START WORKING DATA

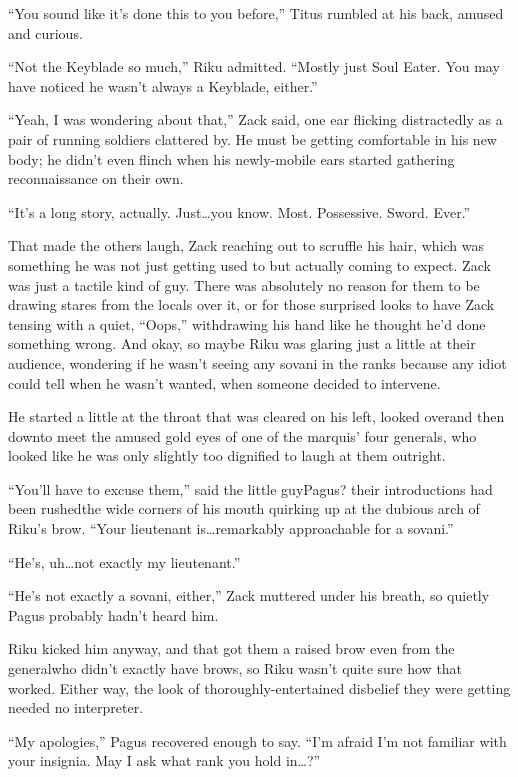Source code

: ``You sound like it's done this to you before,'' Titus rumbled at his back, amused and curious.

``Not the Keyblade so much,'' Riku admitted. ``Mostly just Soul Eater. You may have noticed he wasn't always a Keyblade, either.''

``Yeah, I was wondering about that,'' Zack said, one ear flicking distractedly as a pair of running soldiers clattered by. He must be getting comfortable in his new body; he didn't even flinch when his newly-mobile ears started gathering reconnaissance on their own.

``It's a long story, actually. Just\ldots you know. Most. Possessive. Sword. Ever.''

That made the others laugh, Zack reaching out to scruffle his hair, which was something he was not just getting used to but actually coming to expect. Zack was just a tactile kind of guy. There was absolutely no reason for them to be drawing stares from the locals over it, or for those surprised looks to have Zack tensing with a quiet, ``Oops,'' withdrawing his hand like he thought he'd done something wrong. And okay, so maybe Riku was glaring just a little at their audience, wondering if he wasn't seeing any sovani in the ranks because any idiot could tell when he wasn't wanted, when someone decided to intervene.

He started a little at the throat that was cleared on his left, looked over\textemdash and then down\textemdash to meet the amused gold eyes of one of the marquis' four generals, who looked like he was only slightly too dignified to laugh at them outright.

``You'll have to excuse them,'' said the little guy\textemdash Pagus? their introductions had been rushed\textemdash the wide corners of his mouth quirking up at the dubious arch of Riku's brow. ``Your lieutenant is\ldots remarkably approachable for a sovani.''

``He's, uh\ldots not exactly my lieutenant.''

``He's not exactly a sovani, either,'' Zack muttered under his breath, so quietly Pagus probably hadn't heard him.

Riku kicked him anyway, and that got them a raised brow even from the general\textemdash who didn't exactly have brows, so Riku wasn't quite sure how that worked. Either way, the look of thoroughly-entertained disbelief they were getting needed no interpreter.

``My apologies,'' Pagus recovered enough to say. ``I'm afraid I'm not familiar with your insignia. May I ask what rank you hold in\ldots ?''

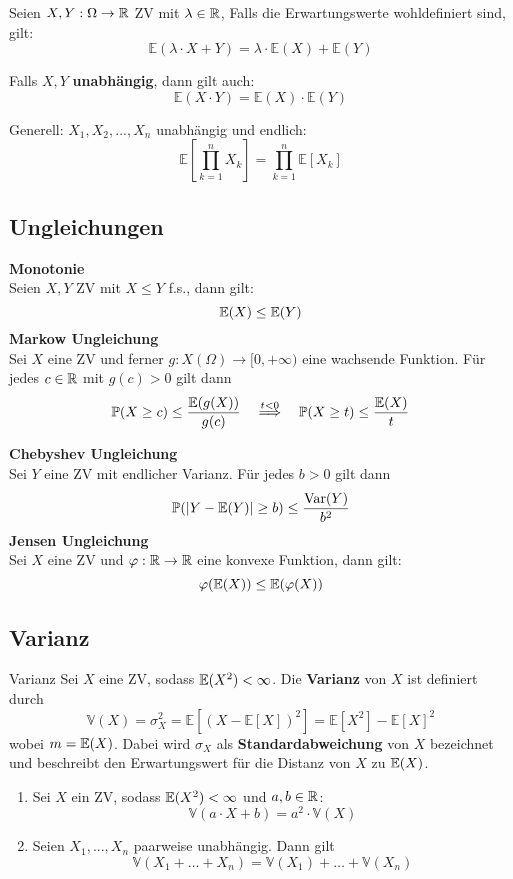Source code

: Seien $X, Y: \Omega \to \mathbb{R}$ ZV mit $\lambda \in \mathbb{R}$, Falls die Erwartungswerte wohldefiniert sind, gilt:
$$\mathbb{E}(\lambda \cdot X + Y) = \lambda \cdot \mathbb{E}(X) + \mathbb{E}(Y)$$

Falls $X, Y$ \textbf{unabhängig}, dann gilt auch:
$$\mathbb{E}(X \cdot Y) = \mathbb{E}(X) \cdot \mathbb{E}(Y)$$

Generell: $X_1, X_2, ...,X_n$ unabhängig und endlich:
$$\mathbb{E}\left[\prod_{k=1}^{n} X_{k}\right]=\prod_{k=1}^{n} \mathbb{E}\left[X_{k}\right]$$

\subsection{Ungleichungen}
\textbf{Monotonie}
\\Seien $X, Y$ ZV mit $X \leq Y$ f.s., dann gilt:
$$\mathbb{E}(X) \leq \mathbb{E}(Y)$$
\textbf{Markow Ungleichung}
\\Sei $X$ eine ZV und ferner $g: X(\Omega) \to [0, +\infty)$ eine wachsende Funktion. Für jedes $c \in \mathbb{R}$ mit $g(c) > 0$ gilt dann
$$\mathbb{P}(X \geq c) \leq \frac{\mathbb{E}(g(X))}{g(c)}\quad \overset{t<0}\Longrightarrow \quad  \mathbb{P}(X \geq t) \leq \frac{\mathbb{E}(X)}{t}$$

\textbf{Chebyshev Ungleichung}
\\Sei $Y$ eine ZV mit endlicher Varianz. Für jedes $b > 0$ gilt dann
$$\mathbb{P}(|Y - \mathbb{E}(Y)| \geq b) \leq \frac{\text{Var}(Y)}{b^2}$$
\textbf{Jensen Ungleichung}
\\Sei $X$ eine ZV und $\varphi: \mathbb{R} \to \mathbb{R}$ eine konvexe Funktion, dann gilt:
$$\varphi(\mathbb{E}(X)) \leq \mathbb{E}(\varphi(X))$$

\subsection{Varianz}
\begin{mainbox}{Varianz}
    Sei $X$ eine ZV, sodass $\mathbb{E}(X^2)<\infty$. Die \textbf{Varianz} von $X$ ist definiert durch
    $$\mathbb{V}(X) = \sigma_X^2 =\mathbb{E}\left[(X-\mathbb{E}[X])^2\right]=\mathbb{E}\left[X^2\right]-\mathbb{E}[X]^2$$
    wobei $m = \mathbb{E}(X)$. Dabei wird $\sigma_X$ als \textbf{Standardabweichung} von $X$ bezeichnet und beschreibt den Erwartungswert für die Distanz von $X$ zu $\mathbb{E}(X)$.
\end{mainbox}

\begin{enumerate}
    \item Sei $X$ ein ZV, sodass $\mathbb{E}(X^2)<\infty$ und $a, b \in \mathbb{R}$:
    $$\mathbb{V}(a\cdot X + b) = a^2 \cdot \mathbb{V}(X)$$
    \item Seien $X_1, ..., X_n$ paarweise unabhängig. Dann gilt
    $$\mathbb{V}(X_1 + \ldots + X_n) = \mathbb{V}(X_1)+\ldots +\mathbb{V}(X_n)$$
\end{enumerate}

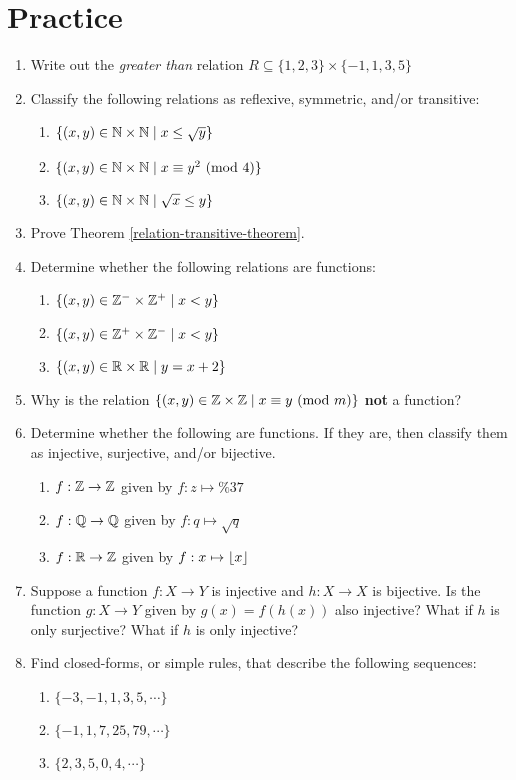 \documentclass[main.tex]{subfiles}
\begin{document}
\section{Practice}

\begin{enumerate}
	\item Write out the \textit{greater than} relation \(R \subseteq \{1,2,3\} \times \{-1,1,3,5\}\)
	\item Classify the following relations as reflexive, symmetric, and/or transitive:
	\begin{enumerate}
		\item \(\{(x,y) \in \mathbb{N} \times \mathbb{N} \mid x \leq \sqrt{y}\}\)
		\item \(\{(x,y) \in \mathbb{N} \times \mathbb{N} \mid x \equiv y^2 \ (\mathrm{mod}\ 4)\}\)
		\item \(\{(x,y) \in \mathbb{N} \times \mathbb{N} \mid \sqrt{x} \leq y\}\)
	\end{enumerate}
	\item Prove Theorem \ref{relation-transitive-theorem}.
	\item Determine whether the following relations are functions:
	\begin{enumerate}
		\item \(\{(x,y) \in \mathbb{Z}^- \times \mathbb{Z}^+ \mid x < y\}\)
		\item \(\{(x,y) \in \mathbb{Z}^+ \times \mathbb{Z}^- \mid x < y\}\)
		\item \(\{(x,y) \in \mathbb{R}   \times \mathbb{R}   \mid y = x + 2\}\)
	\end{enumerate}
	\item Why is the relation \(\{(x,y) \in \mathbb{Z} \times \mathbb{Z} \mid x \equiv y \ (\mathrm{mod}\ m)\}\) \textbf{not} a function?
	\item Determine whether the following are functions. If they are, then classify them as injective, surjective, and/or bijective.
	\begin{enumerate}
		\item \(f : \mathbb{Z} \rightarrow \mathbb{Z}\) given by \(f : z \mapsto \% 37\)
		\item \(f : \mathbb{Q} \rightarrow \mathbb{Q}\) given by \(f : q \mapsto \sqrt{q}\)
		\item \(f : \mathbb{R} \rightarrow \mathbb{Z}\) given by \(f : x \mapsto \lfloor x\rfloor\)
	\end{enumerate}
	\item Suppose a function \(f : X \rightarrow Y\) is injective and \(h : X \rightarrow X\) is bijective. Is the function \(g : X \rightarrow Y\) given by \(g(x) = f(h(x))\) also injective? What if \(h\) is only surjective? What if \(h\) is only injective? %
	\item Find closed-forms, or simple rules, that describe the following sequences:
	\begin{enumerate}
		\item \(\{-3,-1,1,3,5,\cdots\}\) %
		\item \(\{-1, 1, 7, 25, 79, \cdots\}\) %
		\item \(\{2,3,5,0,4,\cdots\}\) %
	\end{enumerate}
\end{enumerate}
\end{document}
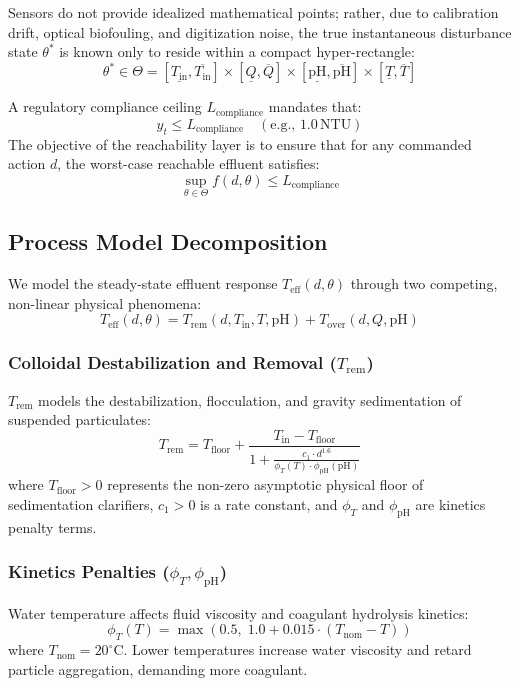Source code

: \documentclass[10pt,twocolumn,letterpaper]{article}
\theoremstyle{definition}
\newcommand{\Trem}{T_{\text{rem}}}
\newcommand{\Tover}{T_{\text{over}}}
\newcommand{\Tin}{T_{\text{in}}}
\newcommand{\Tfloor}{T_{\text{floor}}}
\newcommand{\Tnom}{T_{\text{nom}}}
\newcommand{\phipH}{\phi_{\text{pH}}}
\newcommand{\phiT}{\phi_T}
\newcommand{\Lcomp}{L_{\text{compliance}}}
\begin{document}
Sensors do not provide idealized mathematical points; rather, due to calibration drift, optical biofouling, and digitization noise, the true instantaneous disturbance state $\theta^*$ is known only to reside within a compact hyper-rectangle:
\begin{equation}
\theta^* \in \Theta = [\underline{\Tin}, \overline{\Tin}] \times [\underline{Q}, \overline{Q}] \times [\underline{\text{pH}}, \overline{\text{pH}}] \times [\underline{T}, \overline{T}]
\end{equation}

A regulatory compliance ceiling $\Lcomp$ mandates that:
\begin{equation}
y_t \le \Lcomp \quad (\text{e.g., } 1.0\,\text{NTU})
\end{equation}
The objective of the reachability layer is to ensure that for any commanded action $d$, the worst-case reachable effluent satisfies:
\begin{equation}
\sup_{\theta \in \Theta} f(d, \theta) \le \Lcomp
\end{equation}

\subsection{Process Model Decomposition}
We model the steady-state effluent response $T_{\text{eff}}(d, \theta)$ through two competing, non-linear physical phenomena:
\begin{equation}
T_{\text{eff}}(d, \theta) = \Trem(d, \Tin, T, \text{pH}) + \Tover(d, Q, \text{pH})
\end{equation}

\subsubsection{Colloidal Destabilization and Removal ($\Trem$)}
$\Trem$ models the destabilization, flocculation, and gravity sedimentation of suspended particulates:
\begin{equation}
\Trem = \Tfloor + \frac{\Tin - \Tfloor}{1 + \frac{c_1 \cdot d^{1.6}}{\phiT(T) \cdot \phipH(\text{pH})}}
\end{equation}
where $\Tfloor > 0$ represents the non-zero asymptotic physical floor of sedimentation clarifiers, $c_1 > 0$ is a rate constant, and $\phiT$ and $\phipH$ are kinetics penalty terms.

\subsubsection{Kinetics Penalties ($\phiT, \phipH$)}
Water temperature affects fluid viscosity and coagulant hydrolysis kinetics:
\begin{equation}
\phiT(T) = \max\left(0.5, \; 1.0 + 0.015 \cdot (\Tnom - T)\right)
\end{equation}
where $\Tnom = 20^\circ\text{C}$. Lower temperatures increase water viscosity and retard particle aggregation, demanding more coagulant.
\end{document}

END WORKING DATA

→ ABOUT THIS TASK
Write out only what runs from the line holding "Destabilization and Removal" through the last line of the records, exactly as shown.

→ WRITTEN SOLUTION
\subsubsection{Colloidal Destabilization and Removal ($\Trem$)}
$\Trem$ models the destabilization, flocculation, and gravity sedimentation of suspended particulates:
\begin{equation}
\Trem = \Tfloor + \frac{\Tin - \Tfloor}{1 + \frac{c_1 \cdot d^{1.6}}{\phiT(T) \cdot \phipH(\text{pH})}}
\end{equation}
where $\Tfloor > 0$ represents the non-zero asymptotic physical floor of sedimentation clarifiers, $c_1 > 0$ is a rate constant, and $\phiT$ and $\phipH$ are kinetics penalty terms.

\subsubsection{Kinetics Penalties ($\phiT, \phipH$)}
Water temperature affects fluid viscosity and coagulant hydrolysis kinetics:
\begin{equation}
\phiT(T) = \max\left(0.5, \; 1.0 + 0.015 \cdot (\Tnom - T)\right)
\end{equation}
where $\Tnom = 20^\circ\text{C}$. Lower temperatures increase water viscosity and retard particle aggregation, demanding more coagulant.
\end{document}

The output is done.